[What you will do]:
Search the entries below. Return every line that has "they" in it.

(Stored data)
☆ ☆ ☆ ☆ ☆ ☆ ☆
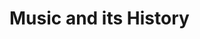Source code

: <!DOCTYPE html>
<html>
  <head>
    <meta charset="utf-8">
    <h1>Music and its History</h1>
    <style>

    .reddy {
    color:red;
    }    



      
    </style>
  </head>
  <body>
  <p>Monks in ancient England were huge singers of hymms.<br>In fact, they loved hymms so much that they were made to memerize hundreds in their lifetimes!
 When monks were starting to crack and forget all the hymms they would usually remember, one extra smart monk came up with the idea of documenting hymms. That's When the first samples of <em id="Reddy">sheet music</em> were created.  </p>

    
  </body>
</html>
☆ ☆ ☆ ☆ ☆ ☆ ☆
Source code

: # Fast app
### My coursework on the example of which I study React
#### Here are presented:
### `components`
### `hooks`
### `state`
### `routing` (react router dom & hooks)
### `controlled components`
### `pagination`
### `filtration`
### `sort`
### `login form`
☆ ☆ ☆ ☆ ☆ ☆ ☆
[Reply to the exercise]:
  <p>Monks in ancient England were huge singers of hymms.<br>In fact, they loved hymms so much that they were made to memerize hundreds in their lifetimes!
 When monks were starting to crack and forget all the hymms they would usually remember, one extra smart monk came up with the idea of documenting hymms. That's When the first samples of <em id="Reddy">sheet music</em> were created.  </p>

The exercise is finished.